The choice for the US

Published 11.11.2014 02:20

As a country of immigrants, where millions of disadvantaged people were able to find peace with a chance to start a new life, the U.S. has its own special place in history. Its democratic system, which can be difficult to understand for those outside of it, has actually followed a route peculiar to itself and evolved and gained meaning through its unique historical framework. It is also a considerable opportunity for the world that the U.S. is the most significant cradle of democracy and the world's center of gravity. However, there are serious doubts over whether this opportunity is being optimally used in proportion with the economic and military power the U.S. wields. A Democrat U.S. citizen probably has the same concern as well.

Obviously, the U.S. has been the top figure that has shaped the 21st century so far and will largely determine where the world will go over the rest of the century. I do not think that the U.S. will shrink to the level of an average country or turn into a total evil within the next 50 years. Consequently, the political and intellectual choices of those within the U.S. have great importance. And, of course, this duty and power will be shared with rising countries such as China, Russia, Brazil and India. The U.S. has to preserve and improve its democracy while competing with these countries.

One of the most crucial tests awaiting the U.S. is its policies regarding the Middle East. Its approach to the Middle East and the relations it has with Palestine and Israel will draw a thin line between maintaining its power as the world's leading country and not losing its assurance of democracy. In the event that the U.S. wishes to preserve its power by making concessions to democracy or does not preserve itself from drifting to that side, it could turn into a major weak point that adversely affects the fate of the country.

The U.S.'s democracy has been consistently been undermined by their spectator status during the mass murder of 300,000 people in Syria by President Bashar Assad. When should the U.S. stand up and be strong? At the times when it acts as a guardian of peace and human rights or just when it watches wars? Which U.S. is more precious? The one struggling against Ebola or the one ignoring Syria?

Could the sectarian problems that began with the Sykes-Picot Agreement and triggered by the Arab Spring, the superfluous and anti-humanitarian Iraqi invasion and supporting the Taliban for the collapse of the Soviet Union contribute to the U.S. in this sense? In an era where U.S. foreign politics is pledged to Israel, could the U.S. even govern its own foreign policies according to its own interests, let alone the humanitarian side of things? If the U.S. directly pioneers the formation of democratic governments in the Middle East, wouldn't it be both ethical and advantageous for itself?

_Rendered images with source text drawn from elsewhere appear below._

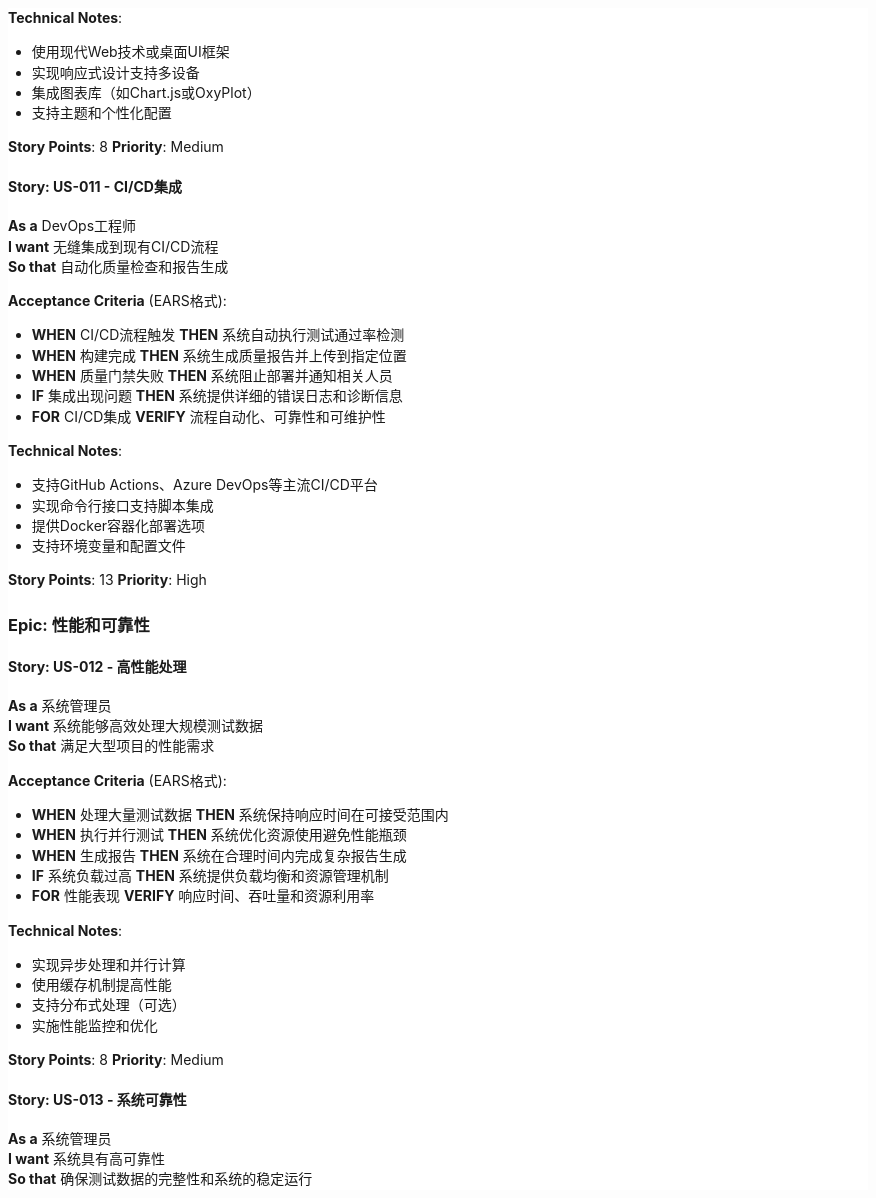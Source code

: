 **Technical Notes**:
- 使用现代Web技术或桌面UI框架
- 实现响应式设计支持多设备
- 集成图表库（如Chart.js或OxyPlot）
- 支持主题和个性化配置

**Story Points**: 8
**Priority**: Medium

#### Story: US-011 - CI/CD集成
**As a** DevOps工程师  
**I want** 无缝集成到现有CI/CD流程  
**So that** 自动化质量检查和报告生成

**Acceptance Criteria** (EARS格式):
- **WHEN** CI/CD流程触发 **THEN** 系统自动执行测试通过率检测
- **WHEN** 构建完成 **THEN** 系统生成质量报告并上传到指定位置
- **WHEN** 质量门禁失败 **THEN** 系统阻止部署并通知相关人员
- **IF** 集成出现问题 **THEN** 系统提供详细的错误日志和诊断信息
- **FOR** CI/CD集成 **VERIFY** 流程自动化、可靠性和可维护性

**Technical Notes**:
- 支持GitHub Actions、Azure DevOps等主流CI/CD平台
- 实现命令行接口支持脚本集成
- 提供Docker容器化部署选项
- 支持环境变量和配置文件

**Story Points**: 13
**Priority**: High

### Epic: 性能和可靠性

#### Story: US-012 - 高性能处理
**As a** 系统管理员  
**I want** 系统能够高效处理大规模测试数据  
**So that** 满足大型项目的性能需求

**Acceptance Criteria** (EARS格式):
- **WHEN** 处理大量测试数据 **THEN** 系统保持响应时间在可接受范围内
- **WHEN** 执行并行测试 **THEN** 系统优化资源使用避免性能瓶颈
- **WHEN** 生成报告 **THEN** 系统在合理时间内完成复杂报告生成
- **IF** 系统负载过高 **THEN** 系统提供负载均衡和资源管理机制
- **FOR** 性能表现 **VERIFY** 响应时间、吞吐量和资源利用率

**Technical Notes**:
- 实现异步处理和并行计算
- 使用缓存机制提高性能
- 支持分布式处理（可选）
- 实施性能监控和优化

**Story Points**: 8
**Priority**: Medium

#### Story: US-013 - 系统可靠性
**As a** 系统管理员  
**I want** 系统具有高可靠性  
**So that** 确保测试数据的完整性和系统的稳定运行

The greatest lie told in the 20th century is that human-centric realpolitik is not possible and sacrificing the rest of the world is a requirement for economic development. However, this mindset is now producing nothing but problems. The acquisition of such evil strategies from the 20th century are false. Their price is now being paid with various complications such as ISIS and immigration issues. Isn't it time to abandon a method of natural selection that has proved to be a failure?

The U.S. is a significant and esteemed country. But it is regarded as the sole power in charge of the problems in the world's aggrieved communities with the policies it implements - particularly in the Middle East - and the humanitarian acts it avoids. Even though we acknowledge a part of this as not being fair, it is still required to investigate the causes of this view. For instance, if the U.S. had reacted against Abdel-Fattah el-Sissi's military coup in Egypt or it had adopted a sharper attitude against the massacres in Gaza, what would have it gained or lost?

These are critical questions. Since the answers to them will determine the 21st century, the choices made by the U.S. concern the entire world.